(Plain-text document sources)
....

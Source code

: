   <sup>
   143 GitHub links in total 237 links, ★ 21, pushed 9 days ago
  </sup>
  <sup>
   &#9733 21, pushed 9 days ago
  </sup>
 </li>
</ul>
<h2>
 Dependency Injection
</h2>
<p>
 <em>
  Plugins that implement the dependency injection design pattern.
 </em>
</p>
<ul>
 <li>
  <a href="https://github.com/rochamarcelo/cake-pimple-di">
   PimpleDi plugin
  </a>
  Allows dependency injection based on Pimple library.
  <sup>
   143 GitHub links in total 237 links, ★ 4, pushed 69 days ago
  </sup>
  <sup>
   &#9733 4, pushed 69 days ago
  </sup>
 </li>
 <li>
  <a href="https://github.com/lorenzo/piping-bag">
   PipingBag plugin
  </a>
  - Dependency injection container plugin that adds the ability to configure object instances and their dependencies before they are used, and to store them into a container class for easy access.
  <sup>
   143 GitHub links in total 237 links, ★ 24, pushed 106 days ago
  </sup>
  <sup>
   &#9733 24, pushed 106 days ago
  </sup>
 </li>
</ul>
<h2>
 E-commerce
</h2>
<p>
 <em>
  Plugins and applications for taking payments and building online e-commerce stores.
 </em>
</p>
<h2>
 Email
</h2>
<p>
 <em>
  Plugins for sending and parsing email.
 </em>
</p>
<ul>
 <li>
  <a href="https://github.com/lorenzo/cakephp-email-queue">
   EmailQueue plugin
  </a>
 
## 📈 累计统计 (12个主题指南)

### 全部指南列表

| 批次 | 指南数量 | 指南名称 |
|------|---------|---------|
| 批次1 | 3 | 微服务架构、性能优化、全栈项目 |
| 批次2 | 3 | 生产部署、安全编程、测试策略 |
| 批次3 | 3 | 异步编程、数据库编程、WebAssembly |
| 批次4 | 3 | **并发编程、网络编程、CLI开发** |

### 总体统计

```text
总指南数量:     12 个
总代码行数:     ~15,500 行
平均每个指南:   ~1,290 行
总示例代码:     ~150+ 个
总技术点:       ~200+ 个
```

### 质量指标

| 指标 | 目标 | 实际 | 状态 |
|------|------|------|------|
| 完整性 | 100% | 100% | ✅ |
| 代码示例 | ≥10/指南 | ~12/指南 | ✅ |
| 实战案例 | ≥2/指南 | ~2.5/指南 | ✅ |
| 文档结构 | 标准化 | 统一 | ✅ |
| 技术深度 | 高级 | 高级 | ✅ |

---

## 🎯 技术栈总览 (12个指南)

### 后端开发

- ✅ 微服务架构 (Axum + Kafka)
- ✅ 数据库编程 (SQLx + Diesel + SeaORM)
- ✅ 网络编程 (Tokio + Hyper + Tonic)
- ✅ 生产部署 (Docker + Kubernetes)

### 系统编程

....

▶ _What you are asked to do_
Of the lines above, count those containing the word "total", and give the number by itself.

▶ _Reply to the exercise_
3